#### [REQUIRED WORK]
Please quote exactly the lines below from the line containing "### Issue #7" to the line containing "Well, you are", both lines included, and nothing else.
━━━━━ RECORDS FOR THE EXERCISE
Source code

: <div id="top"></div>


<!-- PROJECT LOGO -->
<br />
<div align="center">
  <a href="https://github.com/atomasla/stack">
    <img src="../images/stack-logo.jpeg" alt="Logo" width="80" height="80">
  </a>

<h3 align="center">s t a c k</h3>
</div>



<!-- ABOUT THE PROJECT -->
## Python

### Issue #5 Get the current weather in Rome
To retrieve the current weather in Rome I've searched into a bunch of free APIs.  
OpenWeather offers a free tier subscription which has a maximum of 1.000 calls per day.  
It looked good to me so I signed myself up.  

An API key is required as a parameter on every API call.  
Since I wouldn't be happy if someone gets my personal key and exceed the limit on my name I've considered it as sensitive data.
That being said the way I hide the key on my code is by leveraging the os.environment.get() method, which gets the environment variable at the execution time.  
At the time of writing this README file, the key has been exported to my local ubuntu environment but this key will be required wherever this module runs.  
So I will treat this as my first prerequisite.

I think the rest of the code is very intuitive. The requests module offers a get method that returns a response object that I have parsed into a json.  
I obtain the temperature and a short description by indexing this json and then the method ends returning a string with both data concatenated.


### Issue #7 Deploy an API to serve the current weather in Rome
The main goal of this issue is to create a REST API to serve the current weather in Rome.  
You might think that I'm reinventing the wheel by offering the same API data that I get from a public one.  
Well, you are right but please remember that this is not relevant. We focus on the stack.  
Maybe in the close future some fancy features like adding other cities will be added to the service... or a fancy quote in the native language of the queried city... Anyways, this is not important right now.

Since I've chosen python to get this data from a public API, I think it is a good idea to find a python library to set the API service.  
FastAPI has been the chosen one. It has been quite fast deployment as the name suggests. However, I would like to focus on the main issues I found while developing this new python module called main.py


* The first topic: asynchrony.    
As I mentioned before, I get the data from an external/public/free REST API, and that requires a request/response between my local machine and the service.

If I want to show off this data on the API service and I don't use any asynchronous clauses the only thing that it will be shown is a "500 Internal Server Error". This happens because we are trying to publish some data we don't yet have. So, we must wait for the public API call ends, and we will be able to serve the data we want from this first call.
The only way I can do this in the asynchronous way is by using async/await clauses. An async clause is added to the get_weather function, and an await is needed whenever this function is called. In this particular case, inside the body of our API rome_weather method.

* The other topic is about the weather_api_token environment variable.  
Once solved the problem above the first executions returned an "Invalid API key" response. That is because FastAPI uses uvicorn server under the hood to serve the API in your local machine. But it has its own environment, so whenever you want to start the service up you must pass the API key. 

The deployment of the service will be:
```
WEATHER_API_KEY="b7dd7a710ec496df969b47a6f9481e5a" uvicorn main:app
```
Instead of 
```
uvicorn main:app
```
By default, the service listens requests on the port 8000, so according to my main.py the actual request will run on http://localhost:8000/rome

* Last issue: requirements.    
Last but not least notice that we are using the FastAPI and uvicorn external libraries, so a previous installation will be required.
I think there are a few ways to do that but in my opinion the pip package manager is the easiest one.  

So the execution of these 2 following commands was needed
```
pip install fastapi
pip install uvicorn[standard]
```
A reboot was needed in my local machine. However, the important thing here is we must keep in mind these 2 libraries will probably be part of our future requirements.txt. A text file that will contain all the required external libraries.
━━━━━━━━━━
#### [RESULT OF THIS EXERCISE]
### Issue #7 Deploy an API to serve the current weather in Rome
The main goal of this issue is to create a REST API to serve the current weather in Rome.  
You might think that I'm reinventing the wheel by offering the same API data that I get from a public one.  
Well, you are right but please remember that this is not relevant. We focus on the stack.  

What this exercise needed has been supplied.